I was grateful that I’d spoken to her on a video call earlier that day. It was more brief than I’d wanted, but a connection nonetheless.
My year-end-review that December was brief and simple: how did I LOVE.
Prior to that I’d spent years doing year-end reviews that were basically sophisticated self-attacks: all the ways I wasn’t enough, all the habits I didn’t nail, all the launches that didn’t hit my goals, and all the meditations I didn’t do because of… Netflix. It was less about “awakening” and more “annual performance review with my inner tyrant.”
Frankly, who the fuck needs that with everything going on right now? Pas moi.
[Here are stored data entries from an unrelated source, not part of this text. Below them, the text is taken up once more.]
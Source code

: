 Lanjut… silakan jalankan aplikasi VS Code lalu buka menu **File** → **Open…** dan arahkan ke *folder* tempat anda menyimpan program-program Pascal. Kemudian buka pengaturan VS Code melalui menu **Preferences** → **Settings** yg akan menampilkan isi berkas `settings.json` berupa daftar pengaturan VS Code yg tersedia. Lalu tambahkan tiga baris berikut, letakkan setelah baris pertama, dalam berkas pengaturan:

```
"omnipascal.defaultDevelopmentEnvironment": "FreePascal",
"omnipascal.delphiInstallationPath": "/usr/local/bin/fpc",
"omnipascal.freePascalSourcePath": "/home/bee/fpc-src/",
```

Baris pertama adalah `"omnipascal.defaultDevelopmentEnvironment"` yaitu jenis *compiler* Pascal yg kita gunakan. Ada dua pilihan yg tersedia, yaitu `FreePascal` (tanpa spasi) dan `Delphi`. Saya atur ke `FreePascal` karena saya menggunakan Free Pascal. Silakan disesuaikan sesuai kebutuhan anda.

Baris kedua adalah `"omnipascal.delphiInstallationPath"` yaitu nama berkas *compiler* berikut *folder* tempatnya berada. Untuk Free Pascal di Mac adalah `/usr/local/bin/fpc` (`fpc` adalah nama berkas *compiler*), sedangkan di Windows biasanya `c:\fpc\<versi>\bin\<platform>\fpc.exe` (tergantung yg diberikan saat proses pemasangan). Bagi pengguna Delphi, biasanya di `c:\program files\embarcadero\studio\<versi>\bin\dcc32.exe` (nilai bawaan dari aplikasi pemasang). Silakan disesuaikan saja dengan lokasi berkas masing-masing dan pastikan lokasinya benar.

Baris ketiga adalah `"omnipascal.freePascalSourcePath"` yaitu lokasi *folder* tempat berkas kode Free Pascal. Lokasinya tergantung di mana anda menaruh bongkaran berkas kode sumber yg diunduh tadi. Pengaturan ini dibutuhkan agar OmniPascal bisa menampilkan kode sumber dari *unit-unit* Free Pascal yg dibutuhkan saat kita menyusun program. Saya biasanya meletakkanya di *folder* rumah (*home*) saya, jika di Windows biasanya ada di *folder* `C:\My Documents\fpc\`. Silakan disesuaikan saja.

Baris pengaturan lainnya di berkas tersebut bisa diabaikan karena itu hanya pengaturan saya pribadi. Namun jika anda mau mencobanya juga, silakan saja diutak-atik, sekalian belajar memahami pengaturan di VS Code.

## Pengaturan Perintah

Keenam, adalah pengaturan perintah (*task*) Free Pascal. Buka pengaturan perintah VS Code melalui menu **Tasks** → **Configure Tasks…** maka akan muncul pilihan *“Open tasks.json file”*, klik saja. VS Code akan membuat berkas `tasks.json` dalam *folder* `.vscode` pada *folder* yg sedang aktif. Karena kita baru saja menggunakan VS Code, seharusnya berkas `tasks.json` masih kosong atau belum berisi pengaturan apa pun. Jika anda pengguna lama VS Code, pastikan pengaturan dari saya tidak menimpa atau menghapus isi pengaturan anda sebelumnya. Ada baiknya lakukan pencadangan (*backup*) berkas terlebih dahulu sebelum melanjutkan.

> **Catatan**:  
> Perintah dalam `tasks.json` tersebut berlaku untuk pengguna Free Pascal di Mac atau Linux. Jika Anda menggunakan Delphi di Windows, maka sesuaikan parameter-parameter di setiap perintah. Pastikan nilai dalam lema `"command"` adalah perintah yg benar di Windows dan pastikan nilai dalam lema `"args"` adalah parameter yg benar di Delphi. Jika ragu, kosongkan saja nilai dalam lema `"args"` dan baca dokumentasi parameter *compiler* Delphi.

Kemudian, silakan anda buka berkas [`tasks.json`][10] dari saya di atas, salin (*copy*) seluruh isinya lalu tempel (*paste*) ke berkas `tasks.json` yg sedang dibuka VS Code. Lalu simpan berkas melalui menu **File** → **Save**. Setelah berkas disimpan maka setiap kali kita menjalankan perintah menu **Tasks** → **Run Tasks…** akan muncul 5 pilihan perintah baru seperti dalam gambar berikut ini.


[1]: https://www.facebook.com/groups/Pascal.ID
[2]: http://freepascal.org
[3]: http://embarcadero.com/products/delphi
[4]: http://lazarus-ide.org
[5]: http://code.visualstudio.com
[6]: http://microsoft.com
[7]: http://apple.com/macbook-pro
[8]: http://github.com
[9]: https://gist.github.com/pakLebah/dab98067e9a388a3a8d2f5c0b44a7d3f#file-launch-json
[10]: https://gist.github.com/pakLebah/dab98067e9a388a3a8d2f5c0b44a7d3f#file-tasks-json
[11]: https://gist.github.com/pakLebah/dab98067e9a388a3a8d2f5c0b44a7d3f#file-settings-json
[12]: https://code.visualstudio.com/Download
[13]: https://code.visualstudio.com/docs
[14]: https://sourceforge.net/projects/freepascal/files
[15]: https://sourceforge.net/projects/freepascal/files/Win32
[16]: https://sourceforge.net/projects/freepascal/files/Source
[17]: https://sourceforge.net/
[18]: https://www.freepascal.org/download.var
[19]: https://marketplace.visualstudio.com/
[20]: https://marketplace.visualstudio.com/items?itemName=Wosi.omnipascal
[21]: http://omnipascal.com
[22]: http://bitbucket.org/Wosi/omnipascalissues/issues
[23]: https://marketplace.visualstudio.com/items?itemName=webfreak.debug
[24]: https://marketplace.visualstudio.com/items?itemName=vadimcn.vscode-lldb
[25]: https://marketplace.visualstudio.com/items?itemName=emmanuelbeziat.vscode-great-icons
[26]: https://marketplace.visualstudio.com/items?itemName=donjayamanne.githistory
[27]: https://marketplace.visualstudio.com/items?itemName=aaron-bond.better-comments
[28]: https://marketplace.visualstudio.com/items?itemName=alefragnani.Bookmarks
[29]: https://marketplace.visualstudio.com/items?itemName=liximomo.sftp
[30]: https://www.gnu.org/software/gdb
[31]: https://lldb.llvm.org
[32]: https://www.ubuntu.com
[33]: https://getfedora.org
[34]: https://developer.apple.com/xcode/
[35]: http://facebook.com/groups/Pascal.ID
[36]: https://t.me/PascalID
The collective field is turbulent and loud, and our individual “self-optimization” projects can easily become a way to numb out from the grief, fear, and rage we feel about what’s happening in this country. To distract.
Eventually, I realized that if my year-end review left me feeling smaller, contracted, and more disconnected from myself and the world, it wasn’t a spiritual practice. It was self-gaslighting with a pretty journal (even though I love me my journals!).
So let’s try something different this year. Something with a Buddhist flair, even. Something that lets you walk into the new year not as a “better project,” but as a freer, truer, more alive version of you. Because you are not a self-improvement project!
I feel an important way to do this is to take a decent time reflecting, learning, and absorbing what the hell we’ve just been through in this past year, this most recent trip around the sun.
The truth about looking back is that it’s supposed to crack us open. It’s about sitting in the fire of reality with compassion. Being willing to SEE it all. ALL of it.
So where can we start? In the dharma, we talk about the three marks of existence; 3 qualities that all phenomena possess: impermanence, unsatisfactoriness, and not-self.
When we bring those three things to our year-end review, everything changes.
Impermanence reminds us that nothing stayed the same this year. Not our bodies, our relationships, politics, climate. A year-end review with Buddhist perspective asks us “How did we relate to all that change? Where did we cling? And where did we let go and find unexpected freedom?”
Unsatisfactoriness teaches us that no matter how “good” the year was, it didn’t permanently satisfy us. That’s not failure – it’s how conditioned reality works, my friends. So the question isn’t how to make next year perfect. It’s “How can I suffer less, unnecessarily, by relating differently to what is?”
And not-self reminds us that we are a living process, not a product. So then the inquiry becomes where did we mistake our roles, identities, or wounds for the truth of who we are? And where did we catch even a glimpse of something vaster, kinder, and more spacious?
This is the energy I want to invite you to bring to this review: soft, honest, uncompromising, and deeply human, inclusive, compassionate and fierce. REAL, because we’re rebels here… cutting through the bullshit with a sharp blade of truth – like Manjushri.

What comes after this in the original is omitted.